High-performance computing professionals often hear about a big (or really big) cluster and the machine’s ranking on the “Top 500” (http:// www.Top 500.org) list. Many believe that the Top 500 is really a “high tech pissing contest.” If you read the press releases, the list is certainly used that way.
To see just how relevant the Top 500 is to most cluster users, look at Figure One, where respondents were asked about cluster size. The most interesting result is the fact that clusters consisting of 32 nodes or less accounted for over 50 percent of all the systems represented in the survey.
As a follow-up, readers were then asked to measure the maximum scalability of their applications. In this poll, 50 percent of the respondents had applications that cannot scale above 64 nodes, which means a larger, faster cluster would do no good. Of course, such “small” cluster users could run more copies of their program on a larger cluster, but even that configuration fails to use the combined capacity of all of the processors, as the “Top 500” seems to measure.

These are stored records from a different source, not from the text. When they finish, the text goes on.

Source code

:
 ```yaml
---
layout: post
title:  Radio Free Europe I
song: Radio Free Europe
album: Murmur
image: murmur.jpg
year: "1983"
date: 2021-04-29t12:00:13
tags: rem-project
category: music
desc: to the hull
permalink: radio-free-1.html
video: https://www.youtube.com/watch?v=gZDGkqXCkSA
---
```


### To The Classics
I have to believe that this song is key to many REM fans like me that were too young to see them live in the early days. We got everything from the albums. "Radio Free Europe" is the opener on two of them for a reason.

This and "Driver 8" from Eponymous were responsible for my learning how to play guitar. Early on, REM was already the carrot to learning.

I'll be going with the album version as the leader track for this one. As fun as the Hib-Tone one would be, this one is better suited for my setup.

With these results in hand, one has to wonder why all the interest in the “Top 500”? The processor count in the “Top Ten” is easily one or two orders of magnitude greater than most codes can use. Why then, do most people care about this list? It’s like using the results of a NASCAR race to help decide what kind of car I should buy. In addition, the large number of smaller clusters also supports the notion that scalability limits many applications. When you think about it in these terms, the Top 500 seems kind of silly.

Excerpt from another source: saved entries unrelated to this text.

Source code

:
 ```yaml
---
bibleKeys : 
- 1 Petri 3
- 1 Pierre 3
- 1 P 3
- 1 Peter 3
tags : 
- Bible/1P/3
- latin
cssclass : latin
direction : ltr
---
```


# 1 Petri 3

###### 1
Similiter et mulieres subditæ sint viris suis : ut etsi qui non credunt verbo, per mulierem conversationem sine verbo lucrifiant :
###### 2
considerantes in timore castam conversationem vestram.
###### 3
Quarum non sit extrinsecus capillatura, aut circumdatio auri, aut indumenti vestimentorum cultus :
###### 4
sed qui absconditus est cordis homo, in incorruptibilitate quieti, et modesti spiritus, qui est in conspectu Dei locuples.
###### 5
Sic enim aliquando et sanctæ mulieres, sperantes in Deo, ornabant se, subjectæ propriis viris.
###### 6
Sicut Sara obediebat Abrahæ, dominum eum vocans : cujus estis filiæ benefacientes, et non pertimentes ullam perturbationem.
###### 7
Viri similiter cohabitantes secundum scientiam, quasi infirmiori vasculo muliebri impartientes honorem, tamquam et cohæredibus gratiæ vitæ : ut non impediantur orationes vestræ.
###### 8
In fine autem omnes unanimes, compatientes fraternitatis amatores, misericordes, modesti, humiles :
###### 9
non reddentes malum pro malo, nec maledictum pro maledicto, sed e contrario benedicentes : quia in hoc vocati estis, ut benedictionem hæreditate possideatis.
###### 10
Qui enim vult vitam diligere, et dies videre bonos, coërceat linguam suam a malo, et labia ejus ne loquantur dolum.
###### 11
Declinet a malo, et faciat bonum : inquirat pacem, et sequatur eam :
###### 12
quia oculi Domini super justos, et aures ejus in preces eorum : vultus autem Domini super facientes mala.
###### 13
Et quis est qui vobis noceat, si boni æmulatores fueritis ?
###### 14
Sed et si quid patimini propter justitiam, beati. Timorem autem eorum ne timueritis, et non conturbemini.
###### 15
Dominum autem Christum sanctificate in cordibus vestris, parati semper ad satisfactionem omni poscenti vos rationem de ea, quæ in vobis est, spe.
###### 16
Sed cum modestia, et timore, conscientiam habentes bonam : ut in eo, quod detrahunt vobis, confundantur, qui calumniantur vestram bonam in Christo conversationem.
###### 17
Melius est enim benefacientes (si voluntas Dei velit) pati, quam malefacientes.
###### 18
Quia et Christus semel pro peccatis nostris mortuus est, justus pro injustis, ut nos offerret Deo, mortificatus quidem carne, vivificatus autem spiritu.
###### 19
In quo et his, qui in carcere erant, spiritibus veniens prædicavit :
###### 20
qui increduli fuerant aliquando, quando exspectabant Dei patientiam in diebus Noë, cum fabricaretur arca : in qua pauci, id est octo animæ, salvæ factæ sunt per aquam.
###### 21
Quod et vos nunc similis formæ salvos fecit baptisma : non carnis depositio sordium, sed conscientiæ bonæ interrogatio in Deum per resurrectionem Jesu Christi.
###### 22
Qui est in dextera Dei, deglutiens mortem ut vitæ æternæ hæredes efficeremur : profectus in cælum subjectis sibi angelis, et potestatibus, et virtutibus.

The other interesting thing about the results is they seem to support the Blue-Collar Computing
). Indeed, at the high end, there seem to be plenty of “heroic” codes that use more than 1,024 CPUs. Then there’s a valley in the middle and another maximum at 16 processors or less. This trend can best be seen by looking at the data plotted as a bar graph on the ClusterWorld.com
Of course, there are applications that justifiably need larger numbers of processors, but the focus on large clusters is more about press releases and less about getting work done. For example, when the Virginal Tech PowerMac cluster, “System X”, was being built, much fanfare was made about its fourth place finish on the Top 500 list (in November 2003). Today, I would be very curious to see the how those 2,200 processors are being utilized. My guess is most of the jobs run on less then 64 processors. Alas, as of June of this year System X has dropped to 14th place on the Top 500. And the people that are actually using it probably really don’t really care.
So much for the contest.
Next, an interesting question about optimization was asked in the polls. Optimization can take on many dimensions, so to the poll simple it asked, “How do you optimize your cluster?” Indeed, how do you know the new kernel you just loaded is working like you would expect. Figure Three provides some data on how people handle this situation.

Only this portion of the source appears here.